§ PROMPT
Every line of the records below that holds the word "boundary" belongs in the answer.

[Data items]
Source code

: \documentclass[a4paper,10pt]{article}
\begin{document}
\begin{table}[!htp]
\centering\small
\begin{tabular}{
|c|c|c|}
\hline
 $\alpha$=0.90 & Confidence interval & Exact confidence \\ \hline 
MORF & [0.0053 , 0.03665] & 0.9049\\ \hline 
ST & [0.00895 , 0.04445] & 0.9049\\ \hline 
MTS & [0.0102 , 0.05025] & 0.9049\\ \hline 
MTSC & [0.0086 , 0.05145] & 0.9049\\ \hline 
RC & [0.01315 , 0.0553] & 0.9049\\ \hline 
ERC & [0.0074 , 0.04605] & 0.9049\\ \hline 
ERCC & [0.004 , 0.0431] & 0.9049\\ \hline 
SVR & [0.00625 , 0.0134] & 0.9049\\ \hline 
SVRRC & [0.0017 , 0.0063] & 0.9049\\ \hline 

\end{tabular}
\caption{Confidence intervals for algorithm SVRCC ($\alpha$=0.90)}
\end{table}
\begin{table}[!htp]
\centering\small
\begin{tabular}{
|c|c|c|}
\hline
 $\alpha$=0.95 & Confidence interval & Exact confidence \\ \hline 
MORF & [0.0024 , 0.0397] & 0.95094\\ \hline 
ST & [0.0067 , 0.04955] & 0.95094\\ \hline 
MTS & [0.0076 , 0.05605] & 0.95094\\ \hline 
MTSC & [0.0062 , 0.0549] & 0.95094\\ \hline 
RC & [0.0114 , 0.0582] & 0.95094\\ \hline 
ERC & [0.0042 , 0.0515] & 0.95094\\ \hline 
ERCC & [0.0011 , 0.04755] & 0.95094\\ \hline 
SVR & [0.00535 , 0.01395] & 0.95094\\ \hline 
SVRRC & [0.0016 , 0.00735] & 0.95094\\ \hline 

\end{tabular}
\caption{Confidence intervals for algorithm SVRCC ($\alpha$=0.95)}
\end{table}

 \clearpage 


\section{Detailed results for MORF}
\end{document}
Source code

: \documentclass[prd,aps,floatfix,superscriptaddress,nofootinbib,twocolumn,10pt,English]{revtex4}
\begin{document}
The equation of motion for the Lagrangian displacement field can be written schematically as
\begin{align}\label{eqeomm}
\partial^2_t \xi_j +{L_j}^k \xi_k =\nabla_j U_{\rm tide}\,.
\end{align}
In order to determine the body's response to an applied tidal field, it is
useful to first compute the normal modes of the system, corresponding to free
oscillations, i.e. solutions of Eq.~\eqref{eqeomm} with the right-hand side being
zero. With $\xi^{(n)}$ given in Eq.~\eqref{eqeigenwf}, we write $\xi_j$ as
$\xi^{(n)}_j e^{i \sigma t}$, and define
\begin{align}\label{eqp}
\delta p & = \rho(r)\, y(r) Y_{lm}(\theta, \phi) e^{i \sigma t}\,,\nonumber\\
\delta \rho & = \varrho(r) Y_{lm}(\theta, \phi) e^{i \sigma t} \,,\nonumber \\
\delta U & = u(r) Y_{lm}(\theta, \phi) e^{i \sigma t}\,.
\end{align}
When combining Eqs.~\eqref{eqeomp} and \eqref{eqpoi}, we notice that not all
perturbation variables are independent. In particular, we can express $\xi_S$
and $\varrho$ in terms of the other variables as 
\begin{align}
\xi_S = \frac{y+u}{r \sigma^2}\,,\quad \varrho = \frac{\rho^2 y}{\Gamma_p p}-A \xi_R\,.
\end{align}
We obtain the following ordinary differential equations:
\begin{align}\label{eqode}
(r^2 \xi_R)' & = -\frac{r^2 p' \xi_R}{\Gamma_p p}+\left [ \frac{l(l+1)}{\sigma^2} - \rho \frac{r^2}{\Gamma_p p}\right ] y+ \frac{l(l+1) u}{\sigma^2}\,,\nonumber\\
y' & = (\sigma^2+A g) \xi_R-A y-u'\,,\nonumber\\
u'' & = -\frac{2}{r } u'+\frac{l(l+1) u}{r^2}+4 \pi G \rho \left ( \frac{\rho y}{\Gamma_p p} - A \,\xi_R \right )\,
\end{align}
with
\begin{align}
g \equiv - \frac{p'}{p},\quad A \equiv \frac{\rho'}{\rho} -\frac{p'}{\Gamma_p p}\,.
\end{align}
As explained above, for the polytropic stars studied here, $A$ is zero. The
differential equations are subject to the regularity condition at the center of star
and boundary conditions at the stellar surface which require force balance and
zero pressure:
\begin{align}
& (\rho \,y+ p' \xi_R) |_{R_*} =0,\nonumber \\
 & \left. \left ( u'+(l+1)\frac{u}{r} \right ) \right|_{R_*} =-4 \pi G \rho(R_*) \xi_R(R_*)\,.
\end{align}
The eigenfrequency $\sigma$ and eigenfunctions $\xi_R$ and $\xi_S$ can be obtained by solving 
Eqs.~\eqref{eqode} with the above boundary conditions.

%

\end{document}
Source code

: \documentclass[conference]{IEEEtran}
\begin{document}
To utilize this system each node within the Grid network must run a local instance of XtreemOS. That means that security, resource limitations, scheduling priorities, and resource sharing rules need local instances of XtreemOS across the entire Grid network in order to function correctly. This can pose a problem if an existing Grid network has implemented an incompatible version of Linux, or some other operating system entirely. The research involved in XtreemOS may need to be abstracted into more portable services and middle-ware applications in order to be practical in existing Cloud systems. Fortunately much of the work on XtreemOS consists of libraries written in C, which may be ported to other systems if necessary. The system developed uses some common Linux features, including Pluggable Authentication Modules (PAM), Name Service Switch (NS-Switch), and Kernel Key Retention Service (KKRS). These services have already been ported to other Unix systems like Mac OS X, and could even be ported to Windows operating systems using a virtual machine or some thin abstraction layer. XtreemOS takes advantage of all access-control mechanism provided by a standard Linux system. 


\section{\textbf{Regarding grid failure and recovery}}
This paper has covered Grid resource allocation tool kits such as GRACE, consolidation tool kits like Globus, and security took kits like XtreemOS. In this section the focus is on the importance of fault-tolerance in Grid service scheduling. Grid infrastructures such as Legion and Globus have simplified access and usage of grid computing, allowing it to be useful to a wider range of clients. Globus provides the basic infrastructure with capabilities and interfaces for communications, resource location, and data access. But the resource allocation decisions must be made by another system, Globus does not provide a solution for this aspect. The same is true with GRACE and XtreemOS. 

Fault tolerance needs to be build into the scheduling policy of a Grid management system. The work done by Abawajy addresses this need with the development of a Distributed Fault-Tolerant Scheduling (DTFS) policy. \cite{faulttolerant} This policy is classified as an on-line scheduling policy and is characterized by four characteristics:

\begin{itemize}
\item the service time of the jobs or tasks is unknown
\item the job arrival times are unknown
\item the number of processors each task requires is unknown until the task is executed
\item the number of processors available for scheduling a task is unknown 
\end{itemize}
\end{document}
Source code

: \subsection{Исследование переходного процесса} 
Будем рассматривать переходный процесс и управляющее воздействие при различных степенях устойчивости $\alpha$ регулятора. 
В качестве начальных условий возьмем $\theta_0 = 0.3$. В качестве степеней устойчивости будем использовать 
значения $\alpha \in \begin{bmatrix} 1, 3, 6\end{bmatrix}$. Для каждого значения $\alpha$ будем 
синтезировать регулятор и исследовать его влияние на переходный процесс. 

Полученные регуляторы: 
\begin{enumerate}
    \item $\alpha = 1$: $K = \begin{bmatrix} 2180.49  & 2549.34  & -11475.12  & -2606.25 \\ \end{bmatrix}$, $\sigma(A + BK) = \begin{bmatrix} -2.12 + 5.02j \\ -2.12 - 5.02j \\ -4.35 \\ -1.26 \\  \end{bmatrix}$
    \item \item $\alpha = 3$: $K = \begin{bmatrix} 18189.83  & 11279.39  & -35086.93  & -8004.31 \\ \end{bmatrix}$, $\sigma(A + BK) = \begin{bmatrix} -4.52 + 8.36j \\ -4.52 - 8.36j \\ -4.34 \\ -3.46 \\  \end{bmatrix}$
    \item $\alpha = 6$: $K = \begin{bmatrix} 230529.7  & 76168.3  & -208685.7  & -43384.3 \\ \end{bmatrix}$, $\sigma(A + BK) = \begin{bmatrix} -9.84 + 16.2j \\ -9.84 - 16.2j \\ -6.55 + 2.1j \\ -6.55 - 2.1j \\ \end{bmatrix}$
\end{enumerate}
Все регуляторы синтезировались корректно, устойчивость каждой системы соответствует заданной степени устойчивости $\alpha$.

§ RESPONSE AREA
and boundary conditions at the stellar surface which require force balance and
Eqs.~\eqref{eqode} with the above boundary conditions.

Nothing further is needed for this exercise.